• **WHAT IS NEEDED**: For every line in the records below that holds "most", make a copy.

Segment Start: RECORDS TO USE

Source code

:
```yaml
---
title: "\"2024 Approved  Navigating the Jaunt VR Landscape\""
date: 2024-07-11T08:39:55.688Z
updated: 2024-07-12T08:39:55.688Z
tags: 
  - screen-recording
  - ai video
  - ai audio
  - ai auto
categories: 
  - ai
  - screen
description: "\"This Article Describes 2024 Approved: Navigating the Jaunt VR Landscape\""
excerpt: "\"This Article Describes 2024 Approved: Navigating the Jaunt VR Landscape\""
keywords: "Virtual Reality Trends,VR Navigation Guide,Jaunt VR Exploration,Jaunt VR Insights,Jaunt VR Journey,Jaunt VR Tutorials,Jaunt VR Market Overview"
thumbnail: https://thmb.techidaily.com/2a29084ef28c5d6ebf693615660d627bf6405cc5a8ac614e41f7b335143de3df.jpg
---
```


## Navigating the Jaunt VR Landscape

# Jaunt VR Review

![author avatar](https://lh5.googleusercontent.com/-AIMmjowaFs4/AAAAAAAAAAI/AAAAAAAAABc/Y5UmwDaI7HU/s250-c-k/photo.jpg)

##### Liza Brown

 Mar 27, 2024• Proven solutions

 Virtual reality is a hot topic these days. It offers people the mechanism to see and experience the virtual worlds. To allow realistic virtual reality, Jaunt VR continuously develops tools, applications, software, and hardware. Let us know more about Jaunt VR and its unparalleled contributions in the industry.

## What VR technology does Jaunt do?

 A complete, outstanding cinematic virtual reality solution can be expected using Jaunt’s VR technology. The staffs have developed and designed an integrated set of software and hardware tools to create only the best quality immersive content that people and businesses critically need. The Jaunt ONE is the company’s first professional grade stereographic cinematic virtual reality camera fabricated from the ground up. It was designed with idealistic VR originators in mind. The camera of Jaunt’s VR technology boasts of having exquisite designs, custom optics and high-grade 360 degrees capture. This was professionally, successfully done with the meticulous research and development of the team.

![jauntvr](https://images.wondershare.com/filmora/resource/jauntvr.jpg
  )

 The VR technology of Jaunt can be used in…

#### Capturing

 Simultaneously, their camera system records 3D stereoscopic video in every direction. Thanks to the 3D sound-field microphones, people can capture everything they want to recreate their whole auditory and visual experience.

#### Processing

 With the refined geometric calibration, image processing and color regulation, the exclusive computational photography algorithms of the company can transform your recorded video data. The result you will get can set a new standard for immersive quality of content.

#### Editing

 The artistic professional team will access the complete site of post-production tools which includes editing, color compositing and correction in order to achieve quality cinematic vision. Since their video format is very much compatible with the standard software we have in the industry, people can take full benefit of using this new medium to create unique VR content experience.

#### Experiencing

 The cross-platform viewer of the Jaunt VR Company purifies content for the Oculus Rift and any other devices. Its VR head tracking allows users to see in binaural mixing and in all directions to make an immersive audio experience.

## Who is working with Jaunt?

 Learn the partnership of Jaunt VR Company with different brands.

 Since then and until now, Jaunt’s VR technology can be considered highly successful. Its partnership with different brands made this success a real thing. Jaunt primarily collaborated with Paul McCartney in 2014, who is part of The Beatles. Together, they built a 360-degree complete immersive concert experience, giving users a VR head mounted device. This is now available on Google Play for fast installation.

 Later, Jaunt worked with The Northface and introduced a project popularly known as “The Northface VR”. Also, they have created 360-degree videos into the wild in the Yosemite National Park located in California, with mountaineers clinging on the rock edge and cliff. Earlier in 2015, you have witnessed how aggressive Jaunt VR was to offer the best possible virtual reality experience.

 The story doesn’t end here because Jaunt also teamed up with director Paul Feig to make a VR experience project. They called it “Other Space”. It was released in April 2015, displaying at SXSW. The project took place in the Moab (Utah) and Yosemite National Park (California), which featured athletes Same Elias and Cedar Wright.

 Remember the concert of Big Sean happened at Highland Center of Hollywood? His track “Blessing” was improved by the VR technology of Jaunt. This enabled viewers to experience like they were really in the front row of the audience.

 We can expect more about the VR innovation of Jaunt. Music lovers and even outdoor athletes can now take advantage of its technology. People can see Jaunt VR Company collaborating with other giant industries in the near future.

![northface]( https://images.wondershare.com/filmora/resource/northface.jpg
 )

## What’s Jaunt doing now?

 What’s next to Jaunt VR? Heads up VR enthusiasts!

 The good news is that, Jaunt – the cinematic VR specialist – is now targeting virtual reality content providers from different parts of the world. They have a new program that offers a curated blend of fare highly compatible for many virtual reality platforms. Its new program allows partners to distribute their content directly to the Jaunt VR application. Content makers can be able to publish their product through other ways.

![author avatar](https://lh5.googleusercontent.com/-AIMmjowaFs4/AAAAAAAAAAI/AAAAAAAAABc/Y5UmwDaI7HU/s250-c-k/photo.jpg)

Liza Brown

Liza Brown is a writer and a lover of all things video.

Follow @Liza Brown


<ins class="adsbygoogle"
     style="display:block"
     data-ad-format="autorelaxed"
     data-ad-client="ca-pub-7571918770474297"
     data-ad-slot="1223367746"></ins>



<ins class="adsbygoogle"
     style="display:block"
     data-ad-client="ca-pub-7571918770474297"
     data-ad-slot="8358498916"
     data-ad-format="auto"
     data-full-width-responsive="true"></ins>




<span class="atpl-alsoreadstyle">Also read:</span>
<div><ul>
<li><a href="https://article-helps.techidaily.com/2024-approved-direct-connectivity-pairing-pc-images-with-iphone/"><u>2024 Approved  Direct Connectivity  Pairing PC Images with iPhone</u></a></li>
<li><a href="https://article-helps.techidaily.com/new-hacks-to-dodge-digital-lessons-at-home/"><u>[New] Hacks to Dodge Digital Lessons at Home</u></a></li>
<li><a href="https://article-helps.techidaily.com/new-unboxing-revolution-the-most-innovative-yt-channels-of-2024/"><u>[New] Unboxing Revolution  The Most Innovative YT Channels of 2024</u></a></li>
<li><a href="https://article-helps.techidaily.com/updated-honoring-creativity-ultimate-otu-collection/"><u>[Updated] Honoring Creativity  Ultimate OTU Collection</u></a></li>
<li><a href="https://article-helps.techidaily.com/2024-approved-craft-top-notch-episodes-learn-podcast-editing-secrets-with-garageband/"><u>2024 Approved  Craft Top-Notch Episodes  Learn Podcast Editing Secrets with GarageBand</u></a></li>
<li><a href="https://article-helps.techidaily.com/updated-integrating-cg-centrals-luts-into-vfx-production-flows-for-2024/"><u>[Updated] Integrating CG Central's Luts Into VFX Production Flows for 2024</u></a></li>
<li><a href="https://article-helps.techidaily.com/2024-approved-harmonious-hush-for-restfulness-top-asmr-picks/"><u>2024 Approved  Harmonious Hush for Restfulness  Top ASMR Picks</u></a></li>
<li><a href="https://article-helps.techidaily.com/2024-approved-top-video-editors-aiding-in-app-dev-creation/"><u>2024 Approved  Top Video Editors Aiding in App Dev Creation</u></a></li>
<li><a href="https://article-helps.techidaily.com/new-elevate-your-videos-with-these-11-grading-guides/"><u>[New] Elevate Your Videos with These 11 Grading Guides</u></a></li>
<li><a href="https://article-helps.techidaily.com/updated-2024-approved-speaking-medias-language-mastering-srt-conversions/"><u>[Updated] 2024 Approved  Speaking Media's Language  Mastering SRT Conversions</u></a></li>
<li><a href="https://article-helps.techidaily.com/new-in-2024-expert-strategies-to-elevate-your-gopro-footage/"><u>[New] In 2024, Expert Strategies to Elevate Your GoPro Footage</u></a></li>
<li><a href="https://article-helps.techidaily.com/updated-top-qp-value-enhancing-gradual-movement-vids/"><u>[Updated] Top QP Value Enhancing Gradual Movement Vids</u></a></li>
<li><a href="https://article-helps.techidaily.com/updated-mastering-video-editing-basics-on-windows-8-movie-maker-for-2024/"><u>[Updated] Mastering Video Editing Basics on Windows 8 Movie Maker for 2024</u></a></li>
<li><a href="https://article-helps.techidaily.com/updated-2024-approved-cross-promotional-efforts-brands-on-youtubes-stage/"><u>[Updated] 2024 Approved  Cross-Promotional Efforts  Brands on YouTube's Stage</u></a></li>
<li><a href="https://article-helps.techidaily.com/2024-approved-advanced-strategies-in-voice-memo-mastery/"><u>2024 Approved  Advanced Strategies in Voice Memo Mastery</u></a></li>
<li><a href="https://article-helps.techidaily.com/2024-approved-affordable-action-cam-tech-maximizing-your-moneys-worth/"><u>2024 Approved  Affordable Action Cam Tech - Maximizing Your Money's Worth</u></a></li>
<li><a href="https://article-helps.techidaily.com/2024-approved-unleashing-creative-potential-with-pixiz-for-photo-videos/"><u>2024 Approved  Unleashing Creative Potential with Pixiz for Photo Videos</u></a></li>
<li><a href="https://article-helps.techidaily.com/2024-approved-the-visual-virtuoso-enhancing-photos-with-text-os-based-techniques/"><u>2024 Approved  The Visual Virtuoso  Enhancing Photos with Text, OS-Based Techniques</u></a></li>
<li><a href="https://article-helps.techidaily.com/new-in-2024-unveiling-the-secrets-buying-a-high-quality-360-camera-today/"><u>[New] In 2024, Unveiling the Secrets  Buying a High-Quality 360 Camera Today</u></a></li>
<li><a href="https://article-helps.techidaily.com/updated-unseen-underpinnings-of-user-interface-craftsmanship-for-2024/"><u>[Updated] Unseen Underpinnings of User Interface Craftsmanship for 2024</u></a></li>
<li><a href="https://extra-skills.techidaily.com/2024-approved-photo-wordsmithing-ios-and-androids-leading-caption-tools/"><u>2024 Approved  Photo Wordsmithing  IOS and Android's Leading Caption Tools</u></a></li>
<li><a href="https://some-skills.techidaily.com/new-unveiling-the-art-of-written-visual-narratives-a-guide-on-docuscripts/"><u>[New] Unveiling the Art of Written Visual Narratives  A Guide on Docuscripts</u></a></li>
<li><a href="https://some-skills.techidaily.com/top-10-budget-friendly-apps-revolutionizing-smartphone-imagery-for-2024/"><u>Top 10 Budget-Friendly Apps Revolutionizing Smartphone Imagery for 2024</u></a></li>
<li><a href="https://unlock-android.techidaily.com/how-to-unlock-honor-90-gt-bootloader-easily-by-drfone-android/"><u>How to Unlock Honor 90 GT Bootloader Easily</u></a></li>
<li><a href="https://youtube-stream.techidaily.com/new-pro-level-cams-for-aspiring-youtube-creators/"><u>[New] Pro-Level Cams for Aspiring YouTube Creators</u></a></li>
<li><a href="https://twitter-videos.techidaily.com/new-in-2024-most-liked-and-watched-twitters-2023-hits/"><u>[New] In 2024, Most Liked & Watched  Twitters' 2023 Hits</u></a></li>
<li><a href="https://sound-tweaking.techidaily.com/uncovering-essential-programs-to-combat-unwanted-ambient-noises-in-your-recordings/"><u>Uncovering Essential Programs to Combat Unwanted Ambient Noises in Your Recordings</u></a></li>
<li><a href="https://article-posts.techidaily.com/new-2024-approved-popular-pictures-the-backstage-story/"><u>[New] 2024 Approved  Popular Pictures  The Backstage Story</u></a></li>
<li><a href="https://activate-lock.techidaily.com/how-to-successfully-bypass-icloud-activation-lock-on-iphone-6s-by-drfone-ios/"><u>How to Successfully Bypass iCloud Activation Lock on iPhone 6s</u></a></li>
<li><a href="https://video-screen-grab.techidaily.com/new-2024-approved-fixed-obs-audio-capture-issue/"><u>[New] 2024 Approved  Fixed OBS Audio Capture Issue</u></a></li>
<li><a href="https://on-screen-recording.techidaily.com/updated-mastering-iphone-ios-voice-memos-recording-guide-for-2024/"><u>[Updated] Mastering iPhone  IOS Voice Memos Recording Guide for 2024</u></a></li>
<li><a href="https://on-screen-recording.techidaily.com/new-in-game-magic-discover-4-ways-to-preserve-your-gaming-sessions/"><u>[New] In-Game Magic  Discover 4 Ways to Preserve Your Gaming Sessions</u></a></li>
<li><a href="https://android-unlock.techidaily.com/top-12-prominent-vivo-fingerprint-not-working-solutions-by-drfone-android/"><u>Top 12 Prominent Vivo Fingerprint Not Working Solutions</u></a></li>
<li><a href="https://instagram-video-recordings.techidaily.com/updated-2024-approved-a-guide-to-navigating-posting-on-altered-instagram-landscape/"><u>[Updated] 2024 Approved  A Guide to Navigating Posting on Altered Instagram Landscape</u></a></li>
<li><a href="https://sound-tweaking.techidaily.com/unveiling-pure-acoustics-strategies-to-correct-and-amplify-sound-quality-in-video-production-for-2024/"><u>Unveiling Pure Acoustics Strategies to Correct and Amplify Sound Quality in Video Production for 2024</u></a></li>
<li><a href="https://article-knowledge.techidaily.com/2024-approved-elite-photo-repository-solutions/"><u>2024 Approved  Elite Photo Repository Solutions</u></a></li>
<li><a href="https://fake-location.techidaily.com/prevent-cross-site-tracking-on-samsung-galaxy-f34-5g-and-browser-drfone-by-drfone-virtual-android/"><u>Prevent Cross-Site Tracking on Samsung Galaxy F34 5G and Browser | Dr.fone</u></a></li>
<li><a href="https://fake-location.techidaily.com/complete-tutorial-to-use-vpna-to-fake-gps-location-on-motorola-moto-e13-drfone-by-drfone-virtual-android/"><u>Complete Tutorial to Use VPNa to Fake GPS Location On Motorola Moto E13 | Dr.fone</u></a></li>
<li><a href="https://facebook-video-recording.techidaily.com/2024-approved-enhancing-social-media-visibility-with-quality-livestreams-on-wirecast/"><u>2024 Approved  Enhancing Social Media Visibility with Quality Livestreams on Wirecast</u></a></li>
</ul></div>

Segment End: RECORDS TO USE

• **SOLUTION**:
<li><a href="https://article-helps.techidaily.com/new-unboxing-revolution-the-most-innovative-yt-channels-of-2024/"><u>[New] Unboxing Revolution  The Most Innovative YT Channels of 2024</u></a></li>
<li><a href="https://twitter-videos.techidaily.com/new-in-2024-most-liked-and-watched-twitters-2023-hits/"><u>[New] In 2024, Most Liked & Watched  Twitters' 2023 Hits</u></a></li>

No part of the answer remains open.